# Problem to solve:
In the records that follow, the lines from the one containing "the desired gain" to the one containing "grid of frequency", inclusive, are to be given again exactly.

# Data excerpts:
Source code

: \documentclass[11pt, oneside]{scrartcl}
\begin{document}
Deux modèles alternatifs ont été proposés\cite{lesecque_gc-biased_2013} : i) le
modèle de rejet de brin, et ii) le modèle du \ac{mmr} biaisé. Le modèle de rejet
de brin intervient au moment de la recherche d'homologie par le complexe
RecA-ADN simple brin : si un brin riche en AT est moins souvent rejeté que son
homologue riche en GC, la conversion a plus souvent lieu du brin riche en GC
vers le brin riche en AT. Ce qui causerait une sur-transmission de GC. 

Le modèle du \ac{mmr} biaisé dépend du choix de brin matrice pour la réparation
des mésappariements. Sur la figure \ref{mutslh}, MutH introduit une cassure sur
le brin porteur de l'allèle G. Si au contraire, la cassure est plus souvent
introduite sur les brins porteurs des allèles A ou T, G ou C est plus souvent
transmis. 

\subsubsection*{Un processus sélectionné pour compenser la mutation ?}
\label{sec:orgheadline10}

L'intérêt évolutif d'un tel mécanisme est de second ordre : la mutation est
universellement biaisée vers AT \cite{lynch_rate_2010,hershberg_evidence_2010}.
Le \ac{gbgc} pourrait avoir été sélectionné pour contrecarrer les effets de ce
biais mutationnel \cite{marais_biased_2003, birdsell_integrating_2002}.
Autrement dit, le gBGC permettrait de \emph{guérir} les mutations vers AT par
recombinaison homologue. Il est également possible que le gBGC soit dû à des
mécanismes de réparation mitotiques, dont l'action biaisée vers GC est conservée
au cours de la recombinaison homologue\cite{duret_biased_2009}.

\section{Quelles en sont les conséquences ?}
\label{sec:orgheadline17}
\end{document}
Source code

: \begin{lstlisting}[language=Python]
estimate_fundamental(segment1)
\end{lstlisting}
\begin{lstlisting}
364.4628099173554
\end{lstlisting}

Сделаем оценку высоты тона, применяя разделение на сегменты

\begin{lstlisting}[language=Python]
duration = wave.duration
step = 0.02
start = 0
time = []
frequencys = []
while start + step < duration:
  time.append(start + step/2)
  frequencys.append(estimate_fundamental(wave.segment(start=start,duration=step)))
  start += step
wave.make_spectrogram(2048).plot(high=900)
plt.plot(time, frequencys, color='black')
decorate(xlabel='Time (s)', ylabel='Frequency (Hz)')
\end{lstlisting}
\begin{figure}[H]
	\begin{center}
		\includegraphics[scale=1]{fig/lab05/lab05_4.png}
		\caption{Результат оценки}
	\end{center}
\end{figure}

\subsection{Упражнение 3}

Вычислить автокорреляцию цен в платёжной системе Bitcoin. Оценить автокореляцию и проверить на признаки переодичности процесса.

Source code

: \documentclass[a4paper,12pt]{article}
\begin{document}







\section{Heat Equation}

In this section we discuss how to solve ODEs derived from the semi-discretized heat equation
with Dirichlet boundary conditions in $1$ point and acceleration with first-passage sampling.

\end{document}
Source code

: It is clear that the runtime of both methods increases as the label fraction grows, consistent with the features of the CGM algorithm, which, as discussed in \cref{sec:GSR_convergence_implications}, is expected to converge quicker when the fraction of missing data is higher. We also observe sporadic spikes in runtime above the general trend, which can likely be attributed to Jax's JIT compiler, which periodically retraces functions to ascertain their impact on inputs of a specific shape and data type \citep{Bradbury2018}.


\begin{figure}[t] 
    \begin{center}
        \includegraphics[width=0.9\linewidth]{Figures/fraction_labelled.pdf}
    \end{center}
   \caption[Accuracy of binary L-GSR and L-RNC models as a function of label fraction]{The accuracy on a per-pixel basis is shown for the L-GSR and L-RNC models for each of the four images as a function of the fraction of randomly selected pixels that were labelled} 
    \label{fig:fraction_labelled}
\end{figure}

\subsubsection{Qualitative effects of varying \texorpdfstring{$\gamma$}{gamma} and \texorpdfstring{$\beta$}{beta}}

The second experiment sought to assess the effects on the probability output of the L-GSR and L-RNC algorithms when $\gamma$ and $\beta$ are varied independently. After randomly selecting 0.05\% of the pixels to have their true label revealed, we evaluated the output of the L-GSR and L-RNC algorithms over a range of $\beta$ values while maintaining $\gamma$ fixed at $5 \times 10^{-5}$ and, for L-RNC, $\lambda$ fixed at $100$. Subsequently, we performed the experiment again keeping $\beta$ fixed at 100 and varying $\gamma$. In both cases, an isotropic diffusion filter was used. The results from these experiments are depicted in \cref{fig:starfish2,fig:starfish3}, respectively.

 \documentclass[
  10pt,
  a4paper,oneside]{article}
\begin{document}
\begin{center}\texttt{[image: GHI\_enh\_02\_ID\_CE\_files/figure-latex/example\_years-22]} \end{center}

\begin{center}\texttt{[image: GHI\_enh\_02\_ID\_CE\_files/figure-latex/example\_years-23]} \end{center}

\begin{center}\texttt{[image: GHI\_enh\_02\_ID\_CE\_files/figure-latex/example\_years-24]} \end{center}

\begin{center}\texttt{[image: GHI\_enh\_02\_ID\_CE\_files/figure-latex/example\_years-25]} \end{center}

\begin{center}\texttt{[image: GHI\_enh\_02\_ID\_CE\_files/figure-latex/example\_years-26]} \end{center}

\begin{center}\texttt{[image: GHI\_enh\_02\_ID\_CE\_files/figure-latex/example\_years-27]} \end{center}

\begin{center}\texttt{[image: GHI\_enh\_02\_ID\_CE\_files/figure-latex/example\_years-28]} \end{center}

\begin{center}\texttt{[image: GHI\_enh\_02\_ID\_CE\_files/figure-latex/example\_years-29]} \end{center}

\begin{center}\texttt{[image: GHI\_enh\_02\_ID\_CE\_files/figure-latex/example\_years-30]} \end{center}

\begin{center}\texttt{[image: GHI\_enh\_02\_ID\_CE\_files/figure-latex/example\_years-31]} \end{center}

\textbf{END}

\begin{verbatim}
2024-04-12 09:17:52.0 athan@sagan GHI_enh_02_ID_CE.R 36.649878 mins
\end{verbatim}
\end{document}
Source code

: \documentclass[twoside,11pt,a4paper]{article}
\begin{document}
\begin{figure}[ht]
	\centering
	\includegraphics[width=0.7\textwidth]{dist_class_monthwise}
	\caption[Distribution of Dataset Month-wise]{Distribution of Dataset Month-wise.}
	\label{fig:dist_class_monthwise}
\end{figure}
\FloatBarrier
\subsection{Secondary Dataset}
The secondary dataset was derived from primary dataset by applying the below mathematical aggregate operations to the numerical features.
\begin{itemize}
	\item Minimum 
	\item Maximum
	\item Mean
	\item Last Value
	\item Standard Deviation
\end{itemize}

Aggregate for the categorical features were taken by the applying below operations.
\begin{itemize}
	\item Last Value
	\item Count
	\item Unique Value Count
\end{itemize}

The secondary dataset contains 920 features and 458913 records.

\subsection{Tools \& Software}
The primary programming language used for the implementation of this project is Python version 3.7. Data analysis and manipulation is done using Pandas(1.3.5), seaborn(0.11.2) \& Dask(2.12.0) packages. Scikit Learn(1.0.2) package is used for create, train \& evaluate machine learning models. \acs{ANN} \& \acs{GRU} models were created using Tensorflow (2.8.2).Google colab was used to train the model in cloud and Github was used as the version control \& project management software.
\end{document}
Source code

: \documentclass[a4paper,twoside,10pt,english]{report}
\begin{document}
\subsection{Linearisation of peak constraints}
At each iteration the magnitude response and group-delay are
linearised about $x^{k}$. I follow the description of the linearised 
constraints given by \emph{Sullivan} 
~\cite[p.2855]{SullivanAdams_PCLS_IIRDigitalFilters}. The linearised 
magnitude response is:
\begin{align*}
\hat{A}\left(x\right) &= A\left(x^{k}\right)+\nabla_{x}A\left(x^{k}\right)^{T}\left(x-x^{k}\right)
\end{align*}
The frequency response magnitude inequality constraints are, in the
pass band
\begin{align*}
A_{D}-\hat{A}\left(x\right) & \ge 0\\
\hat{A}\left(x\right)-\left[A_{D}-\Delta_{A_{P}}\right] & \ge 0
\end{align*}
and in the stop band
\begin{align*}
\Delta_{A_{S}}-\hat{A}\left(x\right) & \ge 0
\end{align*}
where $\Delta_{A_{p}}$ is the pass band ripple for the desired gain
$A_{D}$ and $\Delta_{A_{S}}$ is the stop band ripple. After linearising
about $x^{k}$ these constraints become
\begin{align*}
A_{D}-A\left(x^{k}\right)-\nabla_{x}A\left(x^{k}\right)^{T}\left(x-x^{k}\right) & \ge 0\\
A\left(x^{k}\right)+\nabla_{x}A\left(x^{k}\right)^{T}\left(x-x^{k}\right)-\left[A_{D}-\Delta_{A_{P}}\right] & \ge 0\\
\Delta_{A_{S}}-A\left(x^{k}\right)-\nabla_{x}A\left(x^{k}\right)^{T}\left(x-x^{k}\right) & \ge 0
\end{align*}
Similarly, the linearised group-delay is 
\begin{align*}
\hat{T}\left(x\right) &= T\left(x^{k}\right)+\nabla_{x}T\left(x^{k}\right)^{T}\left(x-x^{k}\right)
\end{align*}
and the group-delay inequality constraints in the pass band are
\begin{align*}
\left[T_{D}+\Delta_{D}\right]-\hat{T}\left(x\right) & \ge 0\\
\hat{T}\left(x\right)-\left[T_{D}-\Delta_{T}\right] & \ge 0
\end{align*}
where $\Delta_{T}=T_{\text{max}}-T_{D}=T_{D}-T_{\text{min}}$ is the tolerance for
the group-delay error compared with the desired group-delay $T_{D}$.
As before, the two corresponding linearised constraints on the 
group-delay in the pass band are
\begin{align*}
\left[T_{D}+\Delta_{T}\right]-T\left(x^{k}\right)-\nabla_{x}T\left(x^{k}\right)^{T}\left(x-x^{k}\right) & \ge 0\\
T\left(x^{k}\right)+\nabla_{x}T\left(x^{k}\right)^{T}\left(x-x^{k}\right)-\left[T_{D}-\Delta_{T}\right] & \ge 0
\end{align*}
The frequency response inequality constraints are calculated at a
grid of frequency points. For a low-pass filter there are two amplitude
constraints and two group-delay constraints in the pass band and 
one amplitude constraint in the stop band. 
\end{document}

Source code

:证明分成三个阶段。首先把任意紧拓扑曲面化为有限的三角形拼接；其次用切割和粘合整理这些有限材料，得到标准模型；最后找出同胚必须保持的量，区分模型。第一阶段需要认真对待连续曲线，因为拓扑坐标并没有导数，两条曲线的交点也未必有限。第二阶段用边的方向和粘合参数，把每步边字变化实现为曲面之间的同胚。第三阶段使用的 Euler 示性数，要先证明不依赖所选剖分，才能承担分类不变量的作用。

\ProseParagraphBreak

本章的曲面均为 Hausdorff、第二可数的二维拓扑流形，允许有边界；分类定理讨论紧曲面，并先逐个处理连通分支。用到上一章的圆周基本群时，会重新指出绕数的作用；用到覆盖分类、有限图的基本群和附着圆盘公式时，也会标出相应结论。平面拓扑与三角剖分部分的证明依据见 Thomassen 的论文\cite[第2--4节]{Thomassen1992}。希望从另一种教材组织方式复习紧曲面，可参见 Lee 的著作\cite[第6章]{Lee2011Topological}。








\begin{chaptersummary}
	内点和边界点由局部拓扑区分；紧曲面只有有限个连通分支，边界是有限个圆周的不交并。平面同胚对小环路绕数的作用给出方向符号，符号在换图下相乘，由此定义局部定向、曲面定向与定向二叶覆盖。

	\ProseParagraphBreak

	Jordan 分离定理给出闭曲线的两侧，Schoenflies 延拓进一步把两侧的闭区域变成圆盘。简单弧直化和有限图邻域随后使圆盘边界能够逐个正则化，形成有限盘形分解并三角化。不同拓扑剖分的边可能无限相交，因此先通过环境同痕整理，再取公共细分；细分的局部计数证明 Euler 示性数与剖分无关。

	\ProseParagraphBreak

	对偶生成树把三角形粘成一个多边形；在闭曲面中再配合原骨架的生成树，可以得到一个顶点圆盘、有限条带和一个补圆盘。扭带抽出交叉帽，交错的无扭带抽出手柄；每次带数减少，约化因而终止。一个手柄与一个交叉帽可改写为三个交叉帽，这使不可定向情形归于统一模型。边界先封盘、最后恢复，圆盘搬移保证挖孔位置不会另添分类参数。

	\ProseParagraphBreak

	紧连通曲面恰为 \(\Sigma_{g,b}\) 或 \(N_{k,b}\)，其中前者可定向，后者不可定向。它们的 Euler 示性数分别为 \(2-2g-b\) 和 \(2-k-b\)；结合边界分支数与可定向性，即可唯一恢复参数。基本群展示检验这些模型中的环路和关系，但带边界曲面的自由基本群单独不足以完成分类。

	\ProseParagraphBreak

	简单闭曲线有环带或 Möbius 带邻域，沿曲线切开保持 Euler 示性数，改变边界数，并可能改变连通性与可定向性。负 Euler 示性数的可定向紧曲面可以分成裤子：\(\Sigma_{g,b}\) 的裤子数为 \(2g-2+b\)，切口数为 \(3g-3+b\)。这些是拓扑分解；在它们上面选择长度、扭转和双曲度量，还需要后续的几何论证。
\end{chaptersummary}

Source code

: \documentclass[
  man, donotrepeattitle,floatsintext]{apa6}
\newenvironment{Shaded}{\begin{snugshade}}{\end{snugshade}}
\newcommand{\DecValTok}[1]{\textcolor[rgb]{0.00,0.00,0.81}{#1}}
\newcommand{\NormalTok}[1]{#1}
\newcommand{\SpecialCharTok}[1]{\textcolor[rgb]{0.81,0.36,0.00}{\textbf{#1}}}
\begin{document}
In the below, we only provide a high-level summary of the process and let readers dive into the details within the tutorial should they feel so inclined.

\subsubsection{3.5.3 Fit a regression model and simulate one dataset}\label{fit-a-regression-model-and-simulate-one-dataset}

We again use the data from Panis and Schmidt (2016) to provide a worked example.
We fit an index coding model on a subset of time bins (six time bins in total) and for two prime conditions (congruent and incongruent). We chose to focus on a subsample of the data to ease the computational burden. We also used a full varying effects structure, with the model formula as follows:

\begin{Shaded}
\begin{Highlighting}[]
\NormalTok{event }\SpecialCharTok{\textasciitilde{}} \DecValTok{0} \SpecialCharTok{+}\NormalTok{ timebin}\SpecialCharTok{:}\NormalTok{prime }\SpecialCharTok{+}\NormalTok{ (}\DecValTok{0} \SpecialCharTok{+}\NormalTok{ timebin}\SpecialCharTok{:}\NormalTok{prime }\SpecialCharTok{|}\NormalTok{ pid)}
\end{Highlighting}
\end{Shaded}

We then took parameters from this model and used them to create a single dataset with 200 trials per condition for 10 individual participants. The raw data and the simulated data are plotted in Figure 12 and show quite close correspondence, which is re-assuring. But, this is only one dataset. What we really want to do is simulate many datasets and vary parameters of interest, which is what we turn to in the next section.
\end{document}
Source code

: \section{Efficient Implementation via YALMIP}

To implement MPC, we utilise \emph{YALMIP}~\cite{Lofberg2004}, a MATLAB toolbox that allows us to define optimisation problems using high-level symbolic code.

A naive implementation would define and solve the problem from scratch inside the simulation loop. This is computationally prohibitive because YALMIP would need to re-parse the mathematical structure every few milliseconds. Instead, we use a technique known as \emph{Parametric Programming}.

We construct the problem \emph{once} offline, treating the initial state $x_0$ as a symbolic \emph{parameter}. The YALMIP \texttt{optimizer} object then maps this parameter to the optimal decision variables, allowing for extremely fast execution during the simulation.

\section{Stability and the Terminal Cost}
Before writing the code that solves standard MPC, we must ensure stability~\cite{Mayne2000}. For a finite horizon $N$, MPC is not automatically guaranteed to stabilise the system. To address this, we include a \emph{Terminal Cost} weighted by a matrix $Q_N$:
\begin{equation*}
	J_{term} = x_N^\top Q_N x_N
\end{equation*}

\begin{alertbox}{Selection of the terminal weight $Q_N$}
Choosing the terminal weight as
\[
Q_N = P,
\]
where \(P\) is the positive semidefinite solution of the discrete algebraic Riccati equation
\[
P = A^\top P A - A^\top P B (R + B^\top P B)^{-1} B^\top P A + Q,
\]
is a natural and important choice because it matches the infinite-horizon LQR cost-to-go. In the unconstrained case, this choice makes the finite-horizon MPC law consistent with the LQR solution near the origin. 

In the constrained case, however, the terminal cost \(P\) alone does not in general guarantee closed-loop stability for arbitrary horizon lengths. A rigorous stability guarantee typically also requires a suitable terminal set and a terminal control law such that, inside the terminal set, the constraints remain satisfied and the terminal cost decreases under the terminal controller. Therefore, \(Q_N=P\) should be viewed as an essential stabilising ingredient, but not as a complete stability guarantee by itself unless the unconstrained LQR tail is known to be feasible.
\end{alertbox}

# Expected answer:
where $\Delta_{A_{p}}$ is the pass band ripple for the desired gain
$A_{D}$ and $\Delta_{A_{S}}$ is the stop band ripple. After linearising
about $x^{k}$ these constraints become
\begin{align*}
A_{D}-A\left(x^{k}\right)-\nabla_{x}A\left(x^{k}\right)^{T}\left(x-x^{k}\right) & \ge 0\\
A\left(x^{k}\right)+\nabla_{x}A\left(x^{k}\right)^{T}\left(x-x^{k}\right)-\left[A_{D}-\Delta_{A_{P}}\right] & \ge 0\\
\Delta_{A_{S}}-A\left(x^{k}\right)-\nabla_{x}A\left(x^{k}\right)^{T}\left(x-x^{k}\right) & \ge 0
\end{align*}
Similarly, the linearised group-delay is 
\begin{align*}
\hat{T}\left(x\right) &= T\left(x^{k}\right)+\nabla_{x}T\left(x^{k}\right)^{T}\left(x-x^{k}\right)
\end{align*}
and the group-delay inequality constraints in the pass band are
\begin{align*}
\left[T_{D}+\Delta_{D}\right]-\hat{T}\left(x\right) & \ge 0\\
\hat{T}\left(x\right)-\left[T_{D}-\Delta_{T}\right] & \ge 0
\end{align*}
where $\Delta_{T}=T_{\text{max}}-T_{D}=T_{D}-T_{\text{min}}$ is the tolerance for
the group-delay error compared with the desired group-delay $T_{D}$.
As before, the two corresponding linearised constraints on the 
group-delay in the pass band are
\begin{align*}
\left[T_{D}+\Delta_{T}\right]-T\left(x^{k}\right)-\nabla_{x}T\left(x^{k}\right)^{T}\left(x-x^{k}\right) & \ge 0\\
T\left(x^{k}\right)+\nabla_{x}T\left(x^{k}\right)^{T}\left(x-x^{k}\right)-\left[T_{D}-\Delta_{T}\right] & \ge 0
\end{align*}
The frequency response inequality constraints are calculated at a
grid of frequency points. For a low-pass filter there are two amplitude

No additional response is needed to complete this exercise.